Back in the day, I wrestled on the Ithaca, NY high school team. When your dad is the Cornell University wrestling coach, that’s what you do. In my senior year, my weight class was 132 pounds. That was 1976.
As of April 2012, I weighed about 195. I say “about” because I really didn’t track it anymore. When you know you’re losing the battle of the bulge, it’s easy to look the other way. So the tall, mechanical “physician scales” that my parents bought me in 1973 (checking your weight in a wrestling family is as common as breathing) had stood untouched in the corner of our Denver garage for years.
Then, on Easter (4/8/12) we took some family photos. Upon seeing them 10 seconds later I said, “Oh, gee, that’s not me, that’s a beached whale.”
The embarrassing picture found below in the bottom right corner of this QuickNote (yikes!) is a reflection of the reality I had created. For years my wife Karen would walk our Huskies and invite me along, but I’d find excuses not to join her. Or my kids would ask, “Dad, do you really need three plates of spaghetti?!”
And so it began. The next day I ate one less piece of toast at breakfast, boiled a chicken for lunch, had a big salad for dinner, and ended the day with yogurt instead of an ice cream sundae. And somewhere between meals, I walked our hyperactive Shiba Inu puppy, Mabel, around the block. The next day, she and I walked two miles.
In the 244 days since Easter, I’ve walked 240 times. I’ve walked the flat, dry roads of Colorado—where the sun almost always shines—up to five miles at a crack. I have walked in Nashville, Toronto, Salt Lake, Youngstown, Madison, Buffalo, St. Louis, Minneapolis, Dallas, and Manhattan—wherever my speaking business took me. One thing about walking, there aren't many places it can't be done! I’ve probably averaged three miles daily. Walking. It does a body good.
I've dropped 35 pounds.
Anyway, there was no plan, nor did I tell anyone. It wasn’t a big deal. I just started doing it. Quietly. Purposefully. Confidently.
What's been interesting, though, is how people react. I've learned, once again, how easily humans reject the simple.
When I shared with an executive at a “healthcare/well-being” firm that I’d lost all this weight, her immediate question was, “Oh, wow—what plan are you on?” A friend heard I was eating lots of chicken and said, “So you’re on the Paleo diet, eh?” And as I left Lowe’s one morning back in July, the bratwurst and chips vendor in the lobby offered, “Lunch, Sir?” I responded, “No, thanks. I’ve lost 20 pounds since April and I’m trying to stay away from stuff like that.” He said, “Protein? Carbs? What are you eating?” I said …
So now I just tell folks I’m on The Plan with No Name—and I’ll be selling it to millions of people for billions of dollars! Actually, I doubt anyone will pay for it. Too simplistic.
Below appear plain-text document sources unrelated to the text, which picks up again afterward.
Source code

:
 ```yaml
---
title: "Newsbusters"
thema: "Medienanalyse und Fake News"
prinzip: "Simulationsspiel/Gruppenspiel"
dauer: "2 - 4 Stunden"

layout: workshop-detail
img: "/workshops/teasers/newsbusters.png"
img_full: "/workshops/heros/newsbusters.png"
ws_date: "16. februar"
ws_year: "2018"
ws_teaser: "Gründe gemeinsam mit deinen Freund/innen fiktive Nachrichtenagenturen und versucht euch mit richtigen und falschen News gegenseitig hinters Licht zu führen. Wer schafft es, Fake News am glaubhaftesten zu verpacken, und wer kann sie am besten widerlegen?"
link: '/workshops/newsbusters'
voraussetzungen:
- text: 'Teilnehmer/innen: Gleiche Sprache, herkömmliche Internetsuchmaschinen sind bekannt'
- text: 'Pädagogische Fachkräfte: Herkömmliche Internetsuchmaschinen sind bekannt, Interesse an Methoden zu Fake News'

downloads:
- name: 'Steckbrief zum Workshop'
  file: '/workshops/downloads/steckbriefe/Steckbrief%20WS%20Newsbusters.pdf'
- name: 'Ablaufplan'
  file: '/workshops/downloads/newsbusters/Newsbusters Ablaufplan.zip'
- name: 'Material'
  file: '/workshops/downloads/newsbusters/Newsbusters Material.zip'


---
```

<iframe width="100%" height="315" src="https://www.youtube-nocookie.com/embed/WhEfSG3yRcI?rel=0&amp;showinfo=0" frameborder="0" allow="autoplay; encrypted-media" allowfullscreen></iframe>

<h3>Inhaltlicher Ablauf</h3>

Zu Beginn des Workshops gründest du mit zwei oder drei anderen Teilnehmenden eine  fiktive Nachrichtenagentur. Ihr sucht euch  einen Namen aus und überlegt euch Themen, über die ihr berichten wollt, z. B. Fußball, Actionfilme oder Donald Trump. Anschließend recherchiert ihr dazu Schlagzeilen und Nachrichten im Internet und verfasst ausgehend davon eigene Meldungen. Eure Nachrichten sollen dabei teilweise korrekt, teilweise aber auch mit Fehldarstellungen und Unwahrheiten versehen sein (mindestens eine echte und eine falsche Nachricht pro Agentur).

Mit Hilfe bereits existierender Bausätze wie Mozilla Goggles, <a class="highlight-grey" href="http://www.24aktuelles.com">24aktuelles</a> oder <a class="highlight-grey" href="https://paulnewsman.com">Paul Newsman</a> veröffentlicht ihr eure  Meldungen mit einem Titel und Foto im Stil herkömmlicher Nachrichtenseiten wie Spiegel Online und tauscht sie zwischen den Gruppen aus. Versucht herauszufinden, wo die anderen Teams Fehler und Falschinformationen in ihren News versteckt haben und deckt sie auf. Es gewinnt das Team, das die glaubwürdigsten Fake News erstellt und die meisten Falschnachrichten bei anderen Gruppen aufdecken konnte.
Here’s a simple truth (a redundancy since all truths are simple) that comes into play, whether it’s losing weight, bettering our society, building relationships, training our people, investing money, or improving our family dynamics:
There are no quick fixes to long-term problems.
On the weight loss front, it’s all arithmetic. Not gimmicks. Not fads. Not trendy diets. Bottom-line, it’s about the bottom-line. It’s simple math. Example:
If I burn off 300 calories/day more than I ingest,
That’s doable, right? Another question: For those of us who’ve always struggled with our weight, who wouldn’t want to be down at least 18 pounds six months from today?!?
I will lose around three pounds per month.
But in our nanosecond driven world, six months seems REALLY far off. So we turn to dietary shortcuts with fancy names that most eventually quit, but the creator of the trendy diet and author of the best-selling book got our money anyway!
I remember way back in the 80’s hearing this: When it comes to losing weight, it’s all about “a lifestyle change.” Different foods, less food, more exercise. That’s lifestyle. And when I take accountability for the choices that comprise my daily living and then make better choices, the results will come—eventually. Did I say it’s easy? No. I said it’s simple.
So, today, go ahead and ponder the power of simple solutions. It’s good to have something to occupy one’s mind—while on a walk.
PS: May I just say one of the greatest benefits of losing all those pounds is now being able to tie my shoes with ease all by myself. I am a simple man.